#### Exercise details:
Only the lines from the one containing "Brown, T. (2008)." through the one containing "Mootee,\ I. (2013)" should be printed, exactly as they appear below, with both ends included.

#### Supplied data:

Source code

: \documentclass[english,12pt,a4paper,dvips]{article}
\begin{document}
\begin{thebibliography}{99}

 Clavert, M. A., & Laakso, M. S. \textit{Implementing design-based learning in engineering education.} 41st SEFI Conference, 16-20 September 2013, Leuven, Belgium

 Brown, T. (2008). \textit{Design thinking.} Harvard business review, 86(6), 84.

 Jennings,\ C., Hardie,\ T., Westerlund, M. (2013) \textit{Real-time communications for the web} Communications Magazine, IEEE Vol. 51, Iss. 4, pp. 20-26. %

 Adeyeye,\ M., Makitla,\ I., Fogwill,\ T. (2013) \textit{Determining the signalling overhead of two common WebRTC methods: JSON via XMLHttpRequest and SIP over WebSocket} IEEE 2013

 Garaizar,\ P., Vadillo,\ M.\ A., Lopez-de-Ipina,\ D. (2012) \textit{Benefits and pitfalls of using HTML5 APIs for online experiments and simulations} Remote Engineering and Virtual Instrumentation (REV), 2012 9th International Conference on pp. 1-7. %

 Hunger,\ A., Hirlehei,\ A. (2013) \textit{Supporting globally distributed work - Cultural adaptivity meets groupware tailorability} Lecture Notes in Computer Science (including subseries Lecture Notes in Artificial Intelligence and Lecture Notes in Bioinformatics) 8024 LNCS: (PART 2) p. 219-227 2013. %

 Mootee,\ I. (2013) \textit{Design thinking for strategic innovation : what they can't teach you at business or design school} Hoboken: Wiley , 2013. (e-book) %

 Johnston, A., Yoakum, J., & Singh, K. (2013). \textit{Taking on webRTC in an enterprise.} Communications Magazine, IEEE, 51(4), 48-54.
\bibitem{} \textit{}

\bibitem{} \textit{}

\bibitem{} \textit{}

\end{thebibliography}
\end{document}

#### Exercise answer:
 Brown, T. (2008). \textit{Design thinking.} Harvard business review, 86(6), 84.

 Jennings,\ C., Hardie,\ T., Westerlund, M. (2013) \textit{Real-time communications for the web} Communications Magazine, IEEE Vol. 51, Iss. 4, pp. 20-26. %

 Adeyeye,\ M., Makitla,\ I., Fogwill,\ T. (2013) \textit{Determining the signalling overhead of two common WebRTC methods: JSON via XMLHttpRequest and SIP over WebSocket} IEEE 2013

 Garaizar,\ P., Vadillo,\ M.\ A., Lopez-de-Ipina,\ D. (2012) \textit{Benefits and pitfalls of using HTML5 APIs for online experiments and simulations} Remote Engineering and Virtual Instrumentation (REV), 2012 9th International Conference on pp. 1-7. %

 Hunger,\ A., Hirlehei,\ A. (2013) \textit{Supporting globally distributed work - Cultural adaptivity meets groupware tailorability} Lecture Notes in Computer Science (including subseries Lecture Notes in Artificial Intelligence and Lecture Notes in Bioinformatics) 8024 LNCS: (PART 2) p. 219-227 2013. %

 Mootee,\ I. (2013) \textit{Design thinking for strategic innovation : what they can't teach you at business or design school} Hoboken: Wiley , 2013. (e-book) %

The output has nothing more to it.